Most traditional insurers find it overwhelming to transform the innumerable sensitive actuarial processes needed for day-to-day functioning. This problem is amplified by most insurance actuaries spending most of their time on secondary activities, such as data reconciliation, rather than focusing on core actuarial tasks such as modeling, strategy development and root cause analysis. These secondary activities are usually low-value, repeatable and time-consuming tasks.

It’s crucial to understand that, unlike other insurance processes, actuarial processes are complex and time-consuming and have a high number of touchpoints. Dynamic, frequently changing regulations can make these processes even more complicated.

For instance, the New York Department of Financial Services (NYDFS) published its Circular Letter Number 1 in 2019 on the use of big data in underwriting life insurance. The NYDFS states that “an insurer should not use external data sources, algorithms or predictive models in underwriting or rating unless the insurer has determined that the processes do not collect or utilize prohibited criteria and that the use of the external data sources, algorithms or predictive models are not unfairly discriminatory.”

This presents a need for full transparency to explain the variables computed and their effects, as well as a need for efficiency so that actuaries spend their time on analysis rather than data reconciliation. Other priorities will depend on the processes. For example, pricing and ALM modeling processes require greater flexibility and transparency, whereas valuation and economic projection models require more precision and prioritize governance over flexibility and transparency.

Irrespective of the modeling processes, legacy source systems, fragmented data, error-prone manual processes and a lack of data standardization lead to problems within actuarial organizations. Analyzing actuarial processes is quite complex due to the interdependencies and relationships of subtasks and files. With advancements in the field of artificial intelligence (AI) and machine learning (ML), copious amounts of data can be processed quite efficiently to identify hidden patterns. Network analysis is widely used in other domains to analyze different elements of a network. Within insurance, it can be applied for fraud detection and marketing.
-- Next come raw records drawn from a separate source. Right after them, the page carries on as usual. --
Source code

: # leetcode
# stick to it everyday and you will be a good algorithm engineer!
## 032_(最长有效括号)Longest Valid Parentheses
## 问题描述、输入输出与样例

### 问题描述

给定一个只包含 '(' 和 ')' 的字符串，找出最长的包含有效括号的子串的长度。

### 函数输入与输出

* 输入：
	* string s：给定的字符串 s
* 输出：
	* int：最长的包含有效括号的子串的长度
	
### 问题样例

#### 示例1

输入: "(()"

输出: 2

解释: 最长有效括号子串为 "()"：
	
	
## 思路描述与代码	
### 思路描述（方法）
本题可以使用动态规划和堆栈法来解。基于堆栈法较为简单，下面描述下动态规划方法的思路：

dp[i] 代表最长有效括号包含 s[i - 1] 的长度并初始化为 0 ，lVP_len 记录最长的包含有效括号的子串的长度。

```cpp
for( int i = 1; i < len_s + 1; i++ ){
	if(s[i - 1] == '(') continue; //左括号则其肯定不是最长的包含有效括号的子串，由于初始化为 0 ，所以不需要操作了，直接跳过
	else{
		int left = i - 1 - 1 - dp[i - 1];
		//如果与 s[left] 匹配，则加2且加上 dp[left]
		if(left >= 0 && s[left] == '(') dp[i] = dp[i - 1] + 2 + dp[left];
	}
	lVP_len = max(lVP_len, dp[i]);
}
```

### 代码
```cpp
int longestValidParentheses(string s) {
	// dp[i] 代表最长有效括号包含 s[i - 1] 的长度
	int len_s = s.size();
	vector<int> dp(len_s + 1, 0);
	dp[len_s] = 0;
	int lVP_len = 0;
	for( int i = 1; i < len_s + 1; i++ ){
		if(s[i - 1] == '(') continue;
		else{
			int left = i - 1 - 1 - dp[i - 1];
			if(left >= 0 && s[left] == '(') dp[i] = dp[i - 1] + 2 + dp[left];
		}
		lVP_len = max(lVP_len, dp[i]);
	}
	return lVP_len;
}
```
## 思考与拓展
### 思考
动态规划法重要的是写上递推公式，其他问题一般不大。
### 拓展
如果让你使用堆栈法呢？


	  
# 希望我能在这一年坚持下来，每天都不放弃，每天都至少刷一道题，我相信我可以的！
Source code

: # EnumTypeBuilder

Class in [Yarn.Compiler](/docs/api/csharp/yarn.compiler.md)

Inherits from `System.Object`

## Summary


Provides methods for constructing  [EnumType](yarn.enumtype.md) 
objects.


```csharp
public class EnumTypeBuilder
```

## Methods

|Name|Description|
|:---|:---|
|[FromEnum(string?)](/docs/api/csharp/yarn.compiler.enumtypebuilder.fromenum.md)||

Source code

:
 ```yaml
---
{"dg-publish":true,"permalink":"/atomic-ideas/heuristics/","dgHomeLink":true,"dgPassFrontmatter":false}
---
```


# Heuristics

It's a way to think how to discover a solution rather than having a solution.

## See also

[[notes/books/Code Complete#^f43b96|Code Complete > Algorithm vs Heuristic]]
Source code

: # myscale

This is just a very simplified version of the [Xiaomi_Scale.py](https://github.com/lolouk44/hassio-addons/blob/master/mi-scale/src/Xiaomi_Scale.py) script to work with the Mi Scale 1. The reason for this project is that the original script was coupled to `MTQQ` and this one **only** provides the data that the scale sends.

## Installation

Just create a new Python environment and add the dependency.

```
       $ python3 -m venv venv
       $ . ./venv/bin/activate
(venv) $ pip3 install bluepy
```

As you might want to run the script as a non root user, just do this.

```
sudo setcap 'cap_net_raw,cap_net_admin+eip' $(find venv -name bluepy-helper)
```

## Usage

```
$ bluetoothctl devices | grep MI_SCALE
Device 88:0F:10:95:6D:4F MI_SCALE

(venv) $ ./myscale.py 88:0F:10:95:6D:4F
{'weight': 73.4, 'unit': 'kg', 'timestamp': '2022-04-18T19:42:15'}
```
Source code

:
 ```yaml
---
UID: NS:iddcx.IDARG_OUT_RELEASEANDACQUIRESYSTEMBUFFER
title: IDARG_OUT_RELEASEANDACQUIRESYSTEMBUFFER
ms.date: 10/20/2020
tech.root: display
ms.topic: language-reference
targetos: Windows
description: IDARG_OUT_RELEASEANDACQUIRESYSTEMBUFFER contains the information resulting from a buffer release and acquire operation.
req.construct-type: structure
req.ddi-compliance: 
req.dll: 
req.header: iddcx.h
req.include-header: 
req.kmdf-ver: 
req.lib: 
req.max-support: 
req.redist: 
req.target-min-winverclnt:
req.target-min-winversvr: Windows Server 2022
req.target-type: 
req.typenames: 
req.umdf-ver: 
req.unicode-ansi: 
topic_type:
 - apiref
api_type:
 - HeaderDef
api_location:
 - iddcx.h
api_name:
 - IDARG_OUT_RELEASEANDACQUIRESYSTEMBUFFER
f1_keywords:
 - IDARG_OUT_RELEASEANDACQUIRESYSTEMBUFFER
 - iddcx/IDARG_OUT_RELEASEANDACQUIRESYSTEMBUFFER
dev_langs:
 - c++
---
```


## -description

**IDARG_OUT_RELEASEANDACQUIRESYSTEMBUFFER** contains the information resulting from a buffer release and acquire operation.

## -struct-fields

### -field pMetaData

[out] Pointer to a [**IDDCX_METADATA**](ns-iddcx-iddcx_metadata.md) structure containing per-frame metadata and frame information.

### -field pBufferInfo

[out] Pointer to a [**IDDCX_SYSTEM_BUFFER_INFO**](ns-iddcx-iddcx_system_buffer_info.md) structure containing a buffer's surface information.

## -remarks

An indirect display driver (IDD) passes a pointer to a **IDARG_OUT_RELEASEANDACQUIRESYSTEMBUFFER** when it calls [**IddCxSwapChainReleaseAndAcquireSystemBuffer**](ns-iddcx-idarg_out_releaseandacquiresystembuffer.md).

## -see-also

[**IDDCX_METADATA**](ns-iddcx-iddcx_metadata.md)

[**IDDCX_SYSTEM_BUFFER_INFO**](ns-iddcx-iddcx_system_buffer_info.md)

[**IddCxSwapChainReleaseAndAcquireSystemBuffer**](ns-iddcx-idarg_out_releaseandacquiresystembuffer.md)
This paper describes an approach where network analysis is leveraged for actuarial process transformation.

A Coming Science: Graphs and Network Analysis

Graph and network analysis helps organizations gain a deep understanding of their data flows, process roadblocks and other trends and patterns. The first step for graph and network analysis involves using tools to develop visual representations of data to better understand the data. The next step consists of acting on this data, typically by carefully analyzing graph network parameters such as centrality, traversal and cycles.

A graph is a data structure used to show pairwise relationships between entities. It consists of a set of vertices (V) and a set of edges (E). The vertices of a graph represent entities, such as persons, items and files, and the edges represent relationships among vertices.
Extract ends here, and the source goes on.